Posts Tagged: James

THe Bachelorette: How to Spot a Psychological Manipulator

I’m hooked on this season’s Bachelorette. Don’t judge.

Honestly, I’m a sap for the kind of television that bores most people, like documentaries and CSpan. My television selections are G rated to the point of tears. But the Bachelorette got my attention this season- and not only for the reasons you might imagine!

This season is a great opportunity to explore how you can spot an abuser. How does an average Jo (or JoJo in this case) conduct due diligence research in her husband hunting expedition? She’s got 25 guys to meet, interview, and yes- kiss (oh my gosh, there’s so much kissing. Seriously, aren’t her lips tired?) in hopes of finding her one true love. 

There are Psychological Manipulators all over the world- in office buildings, luxury car sales lots, church pulpits, public office, construction sites, in families- and on this seasons’ Bachelorette. You’ve probably met several in your lifetime. It’s rare that we get to see both sides of the same coin, at the same time, the way the Bachelorette let’s us see. And if you run into an abusive ego-maniac, how can you know it before he gets abusive and maniacal- with you?

Listen to Your Gut.

If you pay attention to what your gut is telling you, you will see the truth he so desperately is trying to hide. To help you in this process, this is what it feels like to be around a narcissistic psychological manipulator:

1.      Confusing- you want to believe and trust him but something doesn’t quite add up.

2.      Undeniable Chemistry– your body can’t deny the animal attraction you have for him.

3.      Compulsion to Make Excuses: You want to believe the best about him, to the point you may even make excuses for his bad behavior.

4.      Swept Along– You feel persuaded by his directness and his convincing charm, even against your intuition.

5.      Inner Conflict– you can’t put your finger on it, but you don’t have peace about this guy.

 

Tactics that Psychological Manipulators Use to Get What They Want:

1.      Mysteriousness– there is a shroud of mystery that surrounds them because they feel more powerful when no one knows the real them.

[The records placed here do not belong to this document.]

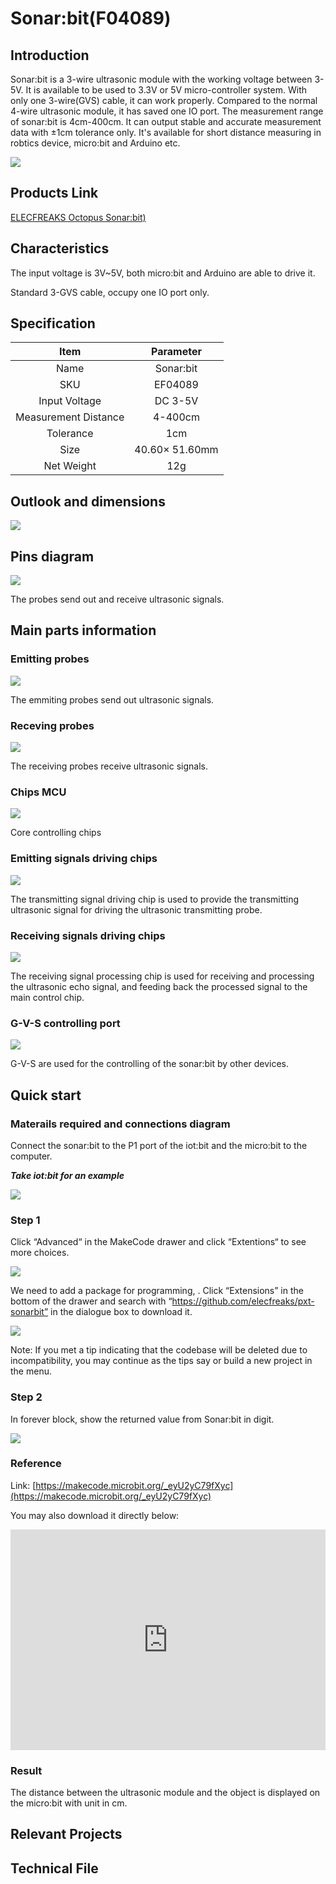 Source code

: # Sonar:bit(F04089)

## Introduction

Sonar:bit is a 3-wire ultrasonic module with the working voltage between 3-5V. It is available to be used to 3.3V or 5V micro-controller system. With only one 3-wire(GVS) cable, it can work properly. Compared to the normal 4-wire ultrasonic module, it has saved one IO port. The measurement range of sonar:bit is 4cm-400cm. It can output stable and accurate measurement data with ±1cm tolerance only. It's available for short distance measuring in robtics device, micro:bit and Arduino etc.

![](./images/04089_01.png)

## Products Link

[ELECFREAKS Octopus Sonar:bit)](https://www.elecfreaks.com/sonar-bit-for-micro-bit-ultrasonic-sensor-distance-measuring-3v-5v.html)

## Characteristics 

 The input voltage is 3V~5V, both micro:bit and Arduino are able to drive it.

 Standard 3-GVS cable, occupy one IO port only. 

## Specification


|Item| Parameter |
| :-: | :-: |
|Name| Sonar:bit|
|SKU|EF04089|
|Input Voltage|DC 3-5V|
|Measurement Distance|4-400cm|
|Tolerance|1cm|
|Size |40.60× 51.60mm|
|Net Weight|12g|


## Outlook and dimensions




![](./images/04089_03.png)


## Pins diagram 

![](./images/7E5ECzN.jpg)

The probes send out and receive ultrasonic signals. 

## Main parts information

### Emitting probes

![](./images/T1xDsne.jpg)

The emmiting probes send out ultrasonic signals. 

### Receving probes

![](./images/JxNrz8Q.jpg)

The receiving probes receive ultrasonic signals. 

### Chips MCU

![](./images/2CjnvfP.jpg)

Core controlling chips

### Emitting signals driving chips

![](./images/iOW0IN3.jpg)

The transmitting signal driving chip is used to provide the transmitting ultrasonic signal for driving the ultrasonic transmitting probe.

### Receiving signals driving chips

![](./images/VxEZ5KQ.jpg)

The receiving signal processing chip is used for receiving and processing the ultrasonic echo signal, and feeding back the processed signal to the main control chip.

### G-V-S controlling port 

![](./images/N9yc6Jm.jpg)

G-V-S are used for the controlling of the sonar:bit by other devices. 

## Quick start


### Materails required and connections diagram

 Connect the sonar:bit to the P1 port of the iot:bit and the micro:bit to the computer. 

***Take iot:bit for an example***



![](./images/04089_04.png)


### Step 1
 Click “Advanced“ in the MakeCode drawer and click “Extentions“ to see more choices. 


![](./images/04089_05.png)


We need to add a package for programming, . Click “Extensions” in the bottom of the drawer and search with “https://github.com/elecfreaks/pxt-sonarbit” in the dialogue box to download it.

![](./images/04089_06.png)


Note: If you met a tip indicating that the codebase will be deleted due to incompatibility, you may continue as the tips say or build a new project in the menu.

### Step 2
In forever block, show the returned value from Sonar:bit in digit. 


![](./images/04089_07.png)




### Reference
Link: [https://makecode.microbit.org/_eyU2yC79fXyc](https://makecode.microbit.org/_eyU2yC79fXyc)

You may also download it directly below:

<div style="position:relative;height:0;padding-bottom:70%;overflow:hidden;"><iframe style="position:absolute;top:0;left:0;width:100%;height:100%;" src="https://makecode.microbit.org/#pub:_eyU2yC79fXyc" frameborder="0" sandbox="allow-popups allow-forms allow-scripts allow-same-origin"></iframe></div>  


### Result

 The distance between the ultrasonic module and the object is displayed on the micro:bit with unit in cm.

## Relevant Projects


## Technical File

2.      Specialness– they want you to think they are special, superior and that regular rules don’t apply to them. You may hear them say things like, “You’ve never met anyone like me before…” 

3.      Sob Story– Every Psychological Manipulator has a sob story. They use this so you’ll feel sorry for them and excuse their bad behavior.

4.      Truth Filters– Like the best camera apps, Psychological Manipulators have a selection of filters to distort the truth in any way that benefits them most.

5.      Blame Shifting– they shift responsibility for their bad behavior onto others.

6.      Victim Swapping– Painting others in a bad light so that they look like the victims who are being bullied.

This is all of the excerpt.